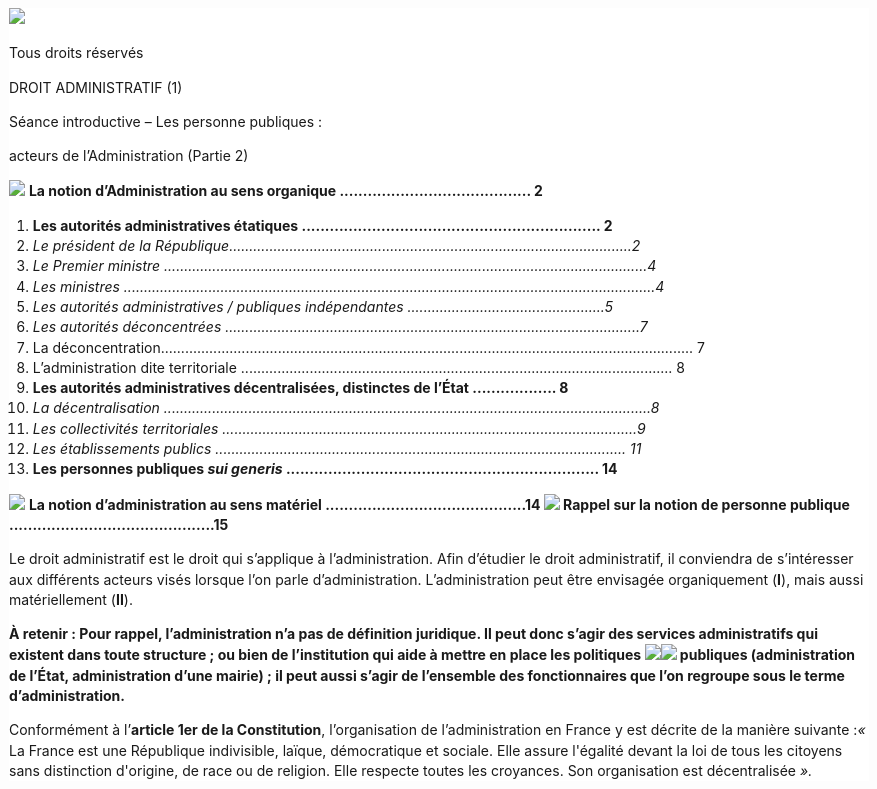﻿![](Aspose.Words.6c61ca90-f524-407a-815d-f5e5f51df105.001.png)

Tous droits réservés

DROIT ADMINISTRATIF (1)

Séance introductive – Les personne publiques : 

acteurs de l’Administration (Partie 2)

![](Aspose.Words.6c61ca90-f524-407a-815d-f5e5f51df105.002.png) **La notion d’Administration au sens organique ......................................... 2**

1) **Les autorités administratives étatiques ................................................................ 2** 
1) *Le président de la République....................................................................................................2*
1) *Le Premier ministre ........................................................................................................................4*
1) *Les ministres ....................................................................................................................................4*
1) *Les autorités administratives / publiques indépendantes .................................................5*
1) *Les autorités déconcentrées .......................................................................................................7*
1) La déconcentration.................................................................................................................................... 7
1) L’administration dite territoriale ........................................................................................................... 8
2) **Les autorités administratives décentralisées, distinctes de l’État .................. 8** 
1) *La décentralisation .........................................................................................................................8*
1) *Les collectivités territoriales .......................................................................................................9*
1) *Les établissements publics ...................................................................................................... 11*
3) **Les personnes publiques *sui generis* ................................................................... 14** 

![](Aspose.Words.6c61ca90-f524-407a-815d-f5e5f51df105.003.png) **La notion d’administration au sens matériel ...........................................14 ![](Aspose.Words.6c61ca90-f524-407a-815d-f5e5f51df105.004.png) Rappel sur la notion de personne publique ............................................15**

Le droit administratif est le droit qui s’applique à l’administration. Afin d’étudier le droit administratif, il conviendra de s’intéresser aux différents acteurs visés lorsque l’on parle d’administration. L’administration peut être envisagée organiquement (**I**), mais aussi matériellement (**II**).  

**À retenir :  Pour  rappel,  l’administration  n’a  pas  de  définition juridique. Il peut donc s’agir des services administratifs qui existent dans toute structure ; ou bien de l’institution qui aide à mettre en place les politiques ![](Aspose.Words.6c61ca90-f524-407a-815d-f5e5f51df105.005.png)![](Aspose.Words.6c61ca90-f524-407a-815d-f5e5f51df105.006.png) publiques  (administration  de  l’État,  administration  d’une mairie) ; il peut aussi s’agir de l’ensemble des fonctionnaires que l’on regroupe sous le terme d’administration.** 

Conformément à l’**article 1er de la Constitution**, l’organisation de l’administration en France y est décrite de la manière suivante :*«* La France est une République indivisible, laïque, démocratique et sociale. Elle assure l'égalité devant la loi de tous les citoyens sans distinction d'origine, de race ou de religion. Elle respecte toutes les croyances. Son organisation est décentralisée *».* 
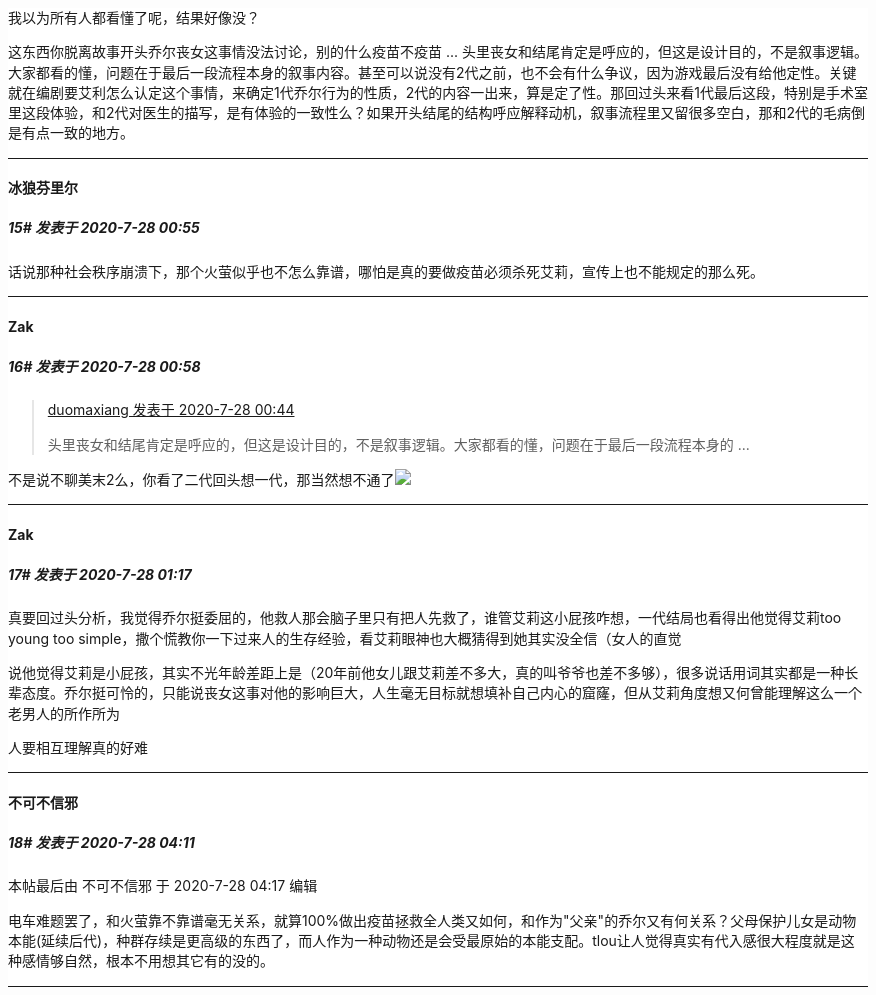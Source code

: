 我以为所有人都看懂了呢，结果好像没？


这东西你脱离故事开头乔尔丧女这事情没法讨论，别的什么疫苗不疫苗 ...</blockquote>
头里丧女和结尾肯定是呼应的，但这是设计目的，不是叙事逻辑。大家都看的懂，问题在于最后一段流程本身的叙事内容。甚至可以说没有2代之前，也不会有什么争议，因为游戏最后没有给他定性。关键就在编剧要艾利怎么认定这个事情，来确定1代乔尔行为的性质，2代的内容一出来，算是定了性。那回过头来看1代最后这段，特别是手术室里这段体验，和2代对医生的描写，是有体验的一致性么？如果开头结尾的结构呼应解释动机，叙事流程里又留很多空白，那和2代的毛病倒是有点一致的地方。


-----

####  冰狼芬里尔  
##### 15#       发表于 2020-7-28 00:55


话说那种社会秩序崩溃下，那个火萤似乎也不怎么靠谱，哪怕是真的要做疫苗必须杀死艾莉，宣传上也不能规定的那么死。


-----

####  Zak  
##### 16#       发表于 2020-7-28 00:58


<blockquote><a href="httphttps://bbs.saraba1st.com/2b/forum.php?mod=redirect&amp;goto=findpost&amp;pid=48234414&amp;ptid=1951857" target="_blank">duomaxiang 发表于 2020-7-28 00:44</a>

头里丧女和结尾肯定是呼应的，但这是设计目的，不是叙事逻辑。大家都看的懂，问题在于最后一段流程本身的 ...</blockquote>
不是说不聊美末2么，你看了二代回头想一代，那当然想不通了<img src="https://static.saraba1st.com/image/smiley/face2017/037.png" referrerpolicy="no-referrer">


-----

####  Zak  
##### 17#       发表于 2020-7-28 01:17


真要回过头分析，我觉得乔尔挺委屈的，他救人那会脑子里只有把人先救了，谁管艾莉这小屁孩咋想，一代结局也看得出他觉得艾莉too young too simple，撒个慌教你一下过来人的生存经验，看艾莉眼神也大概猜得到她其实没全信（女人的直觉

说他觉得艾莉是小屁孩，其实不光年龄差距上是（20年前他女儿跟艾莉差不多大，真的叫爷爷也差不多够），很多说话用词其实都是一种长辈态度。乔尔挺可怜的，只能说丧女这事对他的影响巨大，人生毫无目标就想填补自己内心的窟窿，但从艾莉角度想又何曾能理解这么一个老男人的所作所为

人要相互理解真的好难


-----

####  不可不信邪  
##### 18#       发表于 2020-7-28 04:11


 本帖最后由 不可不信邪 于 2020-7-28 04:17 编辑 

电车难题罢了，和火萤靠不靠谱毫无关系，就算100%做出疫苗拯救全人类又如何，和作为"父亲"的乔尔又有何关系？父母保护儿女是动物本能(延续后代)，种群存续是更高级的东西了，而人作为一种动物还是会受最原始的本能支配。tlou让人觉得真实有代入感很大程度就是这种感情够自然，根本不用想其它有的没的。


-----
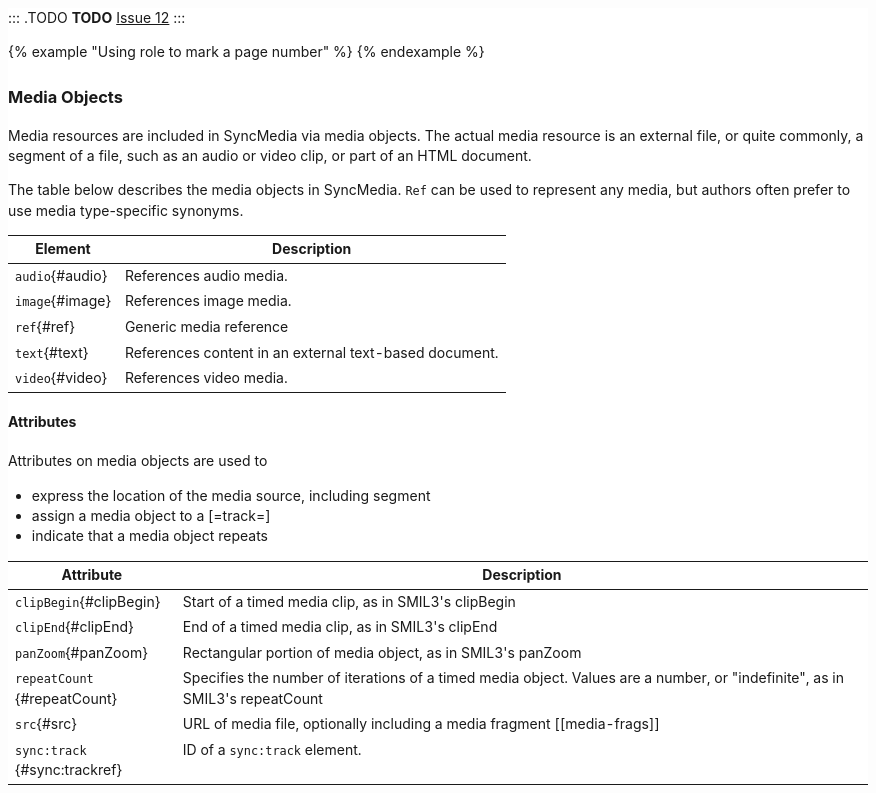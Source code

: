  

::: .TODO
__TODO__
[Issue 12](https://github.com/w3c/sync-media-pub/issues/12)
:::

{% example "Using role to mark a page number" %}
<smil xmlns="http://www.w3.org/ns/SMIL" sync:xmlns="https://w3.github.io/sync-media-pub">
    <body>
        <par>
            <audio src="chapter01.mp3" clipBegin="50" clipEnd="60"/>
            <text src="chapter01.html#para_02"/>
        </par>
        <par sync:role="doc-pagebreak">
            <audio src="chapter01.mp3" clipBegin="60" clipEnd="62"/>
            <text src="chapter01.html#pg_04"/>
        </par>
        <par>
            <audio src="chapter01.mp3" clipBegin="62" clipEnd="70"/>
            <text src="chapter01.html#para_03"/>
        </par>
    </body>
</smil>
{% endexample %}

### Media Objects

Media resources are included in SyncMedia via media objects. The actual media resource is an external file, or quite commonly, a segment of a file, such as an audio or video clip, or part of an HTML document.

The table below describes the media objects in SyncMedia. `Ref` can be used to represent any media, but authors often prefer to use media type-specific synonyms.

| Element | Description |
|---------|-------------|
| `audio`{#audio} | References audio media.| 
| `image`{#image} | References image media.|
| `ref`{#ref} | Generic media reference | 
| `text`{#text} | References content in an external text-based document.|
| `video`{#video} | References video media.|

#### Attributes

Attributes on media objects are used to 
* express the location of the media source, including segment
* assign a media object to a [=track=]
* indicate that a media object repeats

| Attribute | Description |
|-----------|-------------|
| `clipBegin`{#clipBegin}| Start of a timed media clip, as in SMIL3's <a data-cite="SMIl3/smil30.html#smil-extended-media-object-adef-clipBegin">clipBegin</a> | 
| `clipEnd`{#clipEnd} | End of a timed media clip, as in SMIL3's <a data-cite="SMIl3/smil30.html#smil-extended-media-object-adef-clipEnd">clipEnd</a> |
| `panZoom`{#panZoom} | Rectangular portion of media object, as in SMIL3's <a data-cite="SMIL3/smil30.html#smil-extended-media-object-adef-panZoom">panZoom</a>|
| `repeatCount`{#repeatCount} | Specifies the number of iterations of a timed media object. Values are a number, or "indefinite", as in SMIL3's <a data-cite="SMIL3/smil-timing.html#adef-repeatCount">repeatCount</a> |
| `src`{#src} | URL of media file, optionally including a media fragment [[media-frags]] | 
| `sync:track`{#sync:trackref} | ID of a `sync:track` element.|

## Work to complete
Using the listing above, tally how many lines include the word "cite". Write only the number.

## Reply
4